# Breeders to Avoid



## 2CuteHavanese

Horrible Hundred
http://m.humanesociety.org/news/pre...ort-050913.html#id=album-193&num=content-3361

Undercover Investigation
http://m.humanesociety.org/news/pre...a-market-undercover-investigation-111213.html


----------



## Esplendor havanese

I find it interesting that they missed the entire state of Florida, as well as WA and many others. Comments like "not the best" dont get my motor running, but infractions do. I know that HSUS has a lot of "officers" that miss doing their jobs, and that others are total hounds.
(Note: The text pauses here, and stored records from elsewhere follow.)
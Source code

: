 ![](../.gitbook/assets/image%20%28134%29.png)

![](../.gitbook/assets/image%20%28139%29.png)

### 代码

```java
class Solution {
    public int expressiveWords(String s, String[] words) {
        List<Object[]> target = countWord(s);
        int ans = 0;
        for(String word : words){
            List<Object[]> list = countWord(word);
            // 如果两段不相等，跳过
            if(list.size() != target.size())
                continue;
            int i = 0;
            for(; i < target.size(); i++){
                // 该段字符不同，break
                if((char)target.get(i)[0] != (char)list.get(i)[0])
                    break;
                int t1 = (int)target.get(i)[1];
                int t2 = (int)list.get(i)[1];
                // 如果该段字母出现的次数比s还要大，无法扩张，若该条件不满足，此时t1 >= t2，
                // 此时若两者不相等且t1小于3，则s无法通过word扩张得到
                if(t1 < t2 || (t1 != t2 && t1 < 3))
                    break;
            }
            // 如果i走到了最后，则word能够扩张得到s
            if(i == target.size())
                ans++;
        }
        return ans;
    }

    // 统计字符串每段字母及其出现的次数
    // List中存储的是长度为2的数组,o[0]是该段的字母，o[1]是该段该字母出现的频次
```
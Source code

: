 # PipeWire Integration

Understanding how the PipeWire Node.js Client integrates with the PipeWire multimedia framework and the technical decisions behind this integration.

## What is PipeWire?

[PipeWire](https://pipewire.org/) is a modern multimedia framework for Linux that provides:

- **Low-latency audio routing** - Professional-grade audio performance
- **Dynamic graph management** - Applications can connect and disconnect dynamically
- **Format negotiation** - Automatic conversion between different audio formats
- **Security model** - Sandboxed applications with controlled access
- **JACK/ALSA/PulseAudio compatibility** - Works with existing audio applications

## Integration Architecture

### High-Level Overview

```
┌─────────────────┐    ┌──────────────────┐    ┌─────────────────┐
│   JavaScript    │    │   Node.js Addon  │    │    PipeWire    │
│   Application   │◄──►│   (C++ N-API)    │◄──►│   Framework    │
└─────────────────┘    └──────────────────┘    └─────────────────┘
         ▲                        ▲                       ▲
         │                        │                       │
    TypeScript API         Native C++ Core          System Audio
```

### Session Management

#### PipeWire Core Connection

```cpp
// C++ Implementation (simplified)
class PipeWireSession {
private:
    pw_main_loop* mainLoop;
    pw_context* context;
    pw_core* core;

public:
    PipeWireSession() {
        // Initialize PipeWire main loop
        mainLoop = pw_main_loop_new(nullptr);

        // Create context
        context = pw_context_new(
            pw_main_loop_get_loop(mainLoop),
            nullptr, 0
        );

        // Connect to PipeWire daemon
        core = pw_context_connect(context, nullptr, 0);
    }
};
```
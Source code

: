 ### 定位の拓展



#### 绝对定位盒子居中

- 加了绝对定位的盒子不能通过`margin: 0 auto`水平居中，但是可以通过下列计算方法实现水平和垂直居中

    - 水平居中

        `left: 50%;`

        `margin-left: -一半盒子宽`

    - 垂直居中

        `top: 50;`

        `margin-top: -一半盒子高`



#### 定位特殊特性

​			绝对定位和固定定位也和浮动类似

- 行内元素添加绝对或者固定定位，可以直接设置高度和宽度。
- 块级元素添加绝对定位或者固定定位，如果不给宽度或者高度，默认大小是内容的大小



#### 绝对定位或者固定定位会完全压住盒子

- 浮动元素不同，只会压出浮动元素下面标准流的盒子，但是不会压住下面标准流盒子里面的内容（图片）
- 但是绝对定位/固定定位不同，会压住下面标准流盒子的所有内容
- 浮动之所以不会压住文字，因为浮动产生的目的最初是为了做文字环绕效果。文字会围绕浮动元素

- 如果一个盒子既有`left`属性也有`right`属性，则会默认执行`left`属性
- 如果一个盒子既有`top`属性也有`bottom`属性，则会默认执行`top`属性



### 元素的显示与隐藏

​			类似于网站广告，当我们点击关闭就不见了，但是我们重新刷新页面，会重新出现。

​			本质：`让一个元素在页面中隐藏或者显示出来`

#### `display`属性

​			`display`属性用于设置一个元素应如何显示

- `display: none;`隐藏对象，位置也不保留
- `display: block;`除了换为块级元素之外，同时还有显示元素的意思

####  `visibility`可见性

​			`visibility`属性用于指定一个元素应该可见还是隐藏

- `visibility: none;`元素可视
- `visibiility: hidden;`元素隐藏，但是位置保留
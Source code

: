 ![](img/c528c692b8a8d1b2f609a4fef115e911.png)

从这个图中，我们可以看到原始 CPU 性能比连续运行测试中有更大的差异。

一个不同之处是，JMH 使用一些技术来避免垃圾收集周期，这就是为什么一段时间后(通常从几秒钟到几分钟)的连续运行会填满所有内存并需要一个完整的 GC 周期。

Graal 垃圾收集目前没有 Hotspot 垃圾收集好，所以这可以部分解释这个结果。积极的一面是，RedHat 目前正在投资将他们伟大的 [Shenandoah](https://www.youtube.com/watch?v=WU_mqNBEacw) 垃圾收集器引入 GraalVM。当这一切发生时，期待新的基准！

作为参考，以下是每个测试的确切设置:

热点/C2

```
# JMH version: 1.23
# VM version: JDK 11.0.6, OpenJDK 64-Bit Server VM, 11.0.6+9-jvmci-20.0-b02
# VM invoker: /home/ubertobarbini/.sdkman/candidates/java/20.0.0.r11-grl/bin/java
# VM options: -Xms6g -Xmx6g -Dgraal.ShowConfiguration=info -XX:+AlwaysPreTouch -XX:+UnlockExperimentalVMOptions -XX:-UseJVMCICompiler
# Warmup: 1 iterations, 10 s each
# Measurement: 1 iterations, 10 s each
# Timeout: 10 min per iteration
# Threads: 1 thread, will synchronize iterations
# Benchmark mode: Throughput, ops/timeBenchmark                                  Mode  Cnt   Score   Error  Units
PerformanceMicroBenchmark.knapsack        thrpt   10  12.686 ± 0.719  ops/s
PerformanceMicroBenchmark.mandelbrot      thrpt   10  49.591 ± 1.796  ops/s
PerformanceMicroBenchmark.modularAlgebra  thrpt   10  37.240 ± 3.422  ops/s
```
I think the best policy is go pick up your dog in person via referral. never go somewhere that you are not allowed in the home and goodgle the people and make sure you are actually going to their residence. I could list at least three kennels in my own state (of varying breeds) not on here. Buyer beware.


----------



## 2CuteHavanese

*Buyer Beware*

Any info on FL and WA puppy mills would be welcome! This is scary stuff to be sure not just for puppy buyers but for other breeders as well.


----------



## Esplendor havanese

*FL to avoid*

HI, 
I would be happy to answer any questions about specific Havanese sellers/breeders in FL and WA. I would prefer not to post, I hate flaming. I do know of one new breeder that moved there from the midwest that turns out a large quantity of dogs. Ive seen the kennel in person. In was there are a lof of very good Havnaese Breeders, and there arent any high volume ones at all. I would steer clear of the many Cavalier breeders here unless there was a long line of provable health history. Same for any other good breeder: they can prove what they have and insure their pups.


----------



## FancyNancy

I hope every single person on this list dies a painful torturous and terrifying death. Soon. If only it could be immediately.


----------